By Natalie Jacobsen
On May 4 of last year, Charlottesville was rocked by the images and news that the long-standing Excel Inn & Suites was ablaze. The Emmet Street landmark was deemed unsalvageable, and the owners, Vipul and Manisha Patel, closed the hotel immediately and indefinitely following the devastating fire.
Now the Patel family has a new proposal, which they brought to the City Planning Commission March 14. They are seeking a special permit to build a seven-story, 72-room, 75,000-square-foot replacement: “a boutique hotel aptly named the Gallery Court Hotel,” says Vipul Patel.
The name recalls Excel Inn’s original name, Gallery Court Motor Hotel, which was erected in 1951. A special permit is required for any building proposal that exceeds 60 feet within Charlottesville city limits. The Patels want an 80-foot ceiling cap.
The Gallery Court Hotel is just one of several proposed projects along the Emmet corridor. The University of Virginia’s Cavalier Inn and The Villa Diner across the street will be razed as part of the area’s makeover.
Patel acknowledged the evolving area, stating in the proposal that the building would be aligned with the exterior vision of surrounding UVA structures.
“The hotel is consistent with the city’s architectural character,” says Patel, and will include expanded pedestrian areas to accommodate students and the growing number
Christine French, an architectural historian and graduate of UVA, says the design “looks just like anything else anymore these days. Monolithic, beige and not following any historical architecture precedents.” Charlottesville removed many older buildings of historical importance in the late ’90s to make way for these modern designs, she says.

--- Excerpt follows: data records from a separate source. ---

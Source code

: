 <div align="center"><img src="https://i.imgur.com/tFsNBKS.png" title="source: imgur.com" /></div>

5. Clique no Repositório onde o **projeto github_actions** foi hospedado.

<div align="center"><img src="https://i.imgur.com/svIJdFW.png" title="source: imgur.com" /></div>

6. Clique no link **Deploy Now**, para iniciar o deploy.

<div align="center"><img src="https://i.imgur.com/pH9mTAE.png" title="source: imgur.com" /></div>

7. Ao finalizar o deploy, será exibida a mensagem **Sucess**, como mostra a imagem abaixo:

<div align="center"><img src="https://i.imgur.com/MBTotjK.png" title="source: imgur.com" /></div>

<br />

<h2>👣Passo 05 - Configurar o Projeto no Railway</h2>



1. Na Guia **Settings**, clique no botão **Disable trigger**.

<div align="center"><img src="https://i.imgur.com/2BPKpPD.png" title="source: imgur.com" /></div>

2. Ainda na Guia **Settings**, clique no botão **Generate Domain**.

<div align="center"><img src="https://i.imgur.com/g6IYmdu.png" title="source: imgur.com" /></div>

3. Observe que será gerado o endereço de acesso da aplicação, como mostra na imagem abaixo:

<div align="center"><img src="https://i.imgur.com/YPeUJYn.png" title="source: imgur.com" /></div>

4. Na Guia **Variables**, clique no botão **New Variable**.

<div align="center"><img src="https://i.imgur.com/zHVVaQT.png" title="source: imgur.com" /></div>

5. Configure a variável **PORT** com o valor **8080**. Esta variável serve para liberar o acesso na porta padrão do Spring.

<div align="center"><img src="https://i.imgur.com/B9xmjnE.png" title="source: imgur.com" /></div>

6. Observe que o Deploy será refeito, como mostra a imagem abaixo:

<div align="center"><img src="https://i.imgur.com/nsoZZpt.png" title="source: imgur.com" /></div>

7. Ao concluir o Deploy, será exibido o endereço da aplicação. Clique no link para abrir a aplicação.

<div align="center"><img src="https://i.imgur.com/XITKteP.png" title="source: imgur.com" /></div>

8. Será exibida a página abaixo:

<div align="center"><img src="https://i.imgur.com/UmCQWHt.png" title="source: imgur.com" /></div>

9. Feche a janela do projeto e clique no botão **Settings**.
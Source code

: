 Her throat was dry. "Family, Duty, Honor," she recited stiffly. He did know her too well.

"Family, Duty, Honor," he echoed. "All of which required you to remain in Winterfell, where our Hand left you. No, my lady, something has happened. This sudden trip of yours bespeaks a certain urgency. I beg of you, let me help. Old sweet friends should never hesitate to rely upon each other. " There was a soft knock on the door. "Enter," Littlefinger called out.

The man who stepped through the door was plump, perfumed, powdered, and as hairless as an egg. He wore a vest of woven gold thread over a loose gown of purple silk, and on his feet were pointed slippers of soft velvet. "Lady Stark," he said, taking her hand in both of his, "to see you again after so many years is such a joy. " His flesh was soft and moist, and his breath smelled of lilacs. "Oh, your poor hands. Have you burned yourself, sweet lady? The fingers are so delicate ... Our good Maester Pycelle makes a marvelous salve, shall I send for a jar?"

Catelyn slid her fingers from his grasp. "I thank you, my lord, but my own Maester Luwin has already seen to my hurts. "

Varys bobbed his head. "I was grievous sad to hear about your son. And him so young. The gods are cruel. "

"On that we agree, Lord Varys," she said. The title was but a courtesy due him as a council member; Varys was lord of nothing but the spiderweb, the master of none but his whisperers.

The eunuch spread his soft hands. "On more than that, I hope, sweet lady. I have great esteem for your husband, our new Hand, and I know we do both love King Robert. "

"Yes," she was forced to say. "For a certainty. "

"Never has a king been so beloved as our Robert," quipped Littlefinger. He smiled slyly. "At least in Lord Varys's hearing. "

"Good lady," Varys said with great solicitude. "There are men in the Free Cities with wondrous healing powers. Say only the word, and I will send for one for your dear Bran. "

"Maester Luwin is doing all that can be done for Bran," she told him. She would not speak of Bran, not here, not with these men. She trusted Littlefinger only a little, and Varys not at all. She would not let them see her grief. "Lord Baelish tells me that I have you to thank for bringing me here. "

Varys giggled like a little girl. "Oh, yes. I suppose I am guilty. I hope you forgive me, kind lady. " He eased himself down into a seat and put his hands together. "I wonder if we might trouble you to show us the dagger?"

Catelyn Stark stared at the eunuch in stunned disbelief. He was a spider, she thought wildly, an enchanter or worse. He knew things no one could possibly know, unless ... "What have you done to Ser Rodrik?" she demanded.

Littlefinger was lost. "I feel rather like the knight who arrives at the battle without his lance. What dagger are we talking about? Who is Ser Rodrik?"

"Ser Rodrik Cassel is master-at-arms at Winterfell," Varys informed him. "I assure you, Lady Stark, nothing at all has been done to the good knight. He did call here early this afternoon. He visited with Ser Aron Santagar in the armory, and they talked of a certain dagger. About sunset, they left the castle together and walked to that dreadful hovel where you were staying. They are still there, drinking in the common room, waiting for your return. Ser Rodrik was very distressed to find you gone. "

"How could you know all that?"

Excel Inn’s claim to fame was housing Martin Luther King Jr. during his stay in Charlottesville in 1963 after he was invited to lecture at UVA, when the motel was one of the few places that would accommodate African-Americans in segregated Charlottesville. It is not yet known how, or if, the Patels will acknowledge his visit in
the new design.
Says French, “Excel Inn has never been acknowledged as a landmark for hosting Dr. King. Maybe now the impact of his stay will be taken seriously in a historical context.” She floated ideas of an exhibit or profound commemoration, though without the original building, she says, history is being erased. “Charlottesville is not just about Thomas Jefferson—a lot of movement happened in the ’50s and ’60s. That’s important, too.”
The Patel family acquired the hotel fewer than 20 years after King’s stay, in 1981, from former owners Herbert Monte Jr. and George and Nell Eby, while passing through Charlottesville on a trip.
Despite the 10-month setback from the fire, they are looking at this optimistically. “We find comfort in knowing that this is not the end, but the opportunity for a new beginning,” says Patel.
“The ownership and operation of this family business was our real-life American Dream…owning [it] gave us a purpose and vision for the future,” he says.
For the time being, the Patels will have to wait for their special permit to be granted before they can move forward with the demolition and subsequent construction. No timeline for voting or construction has been announced.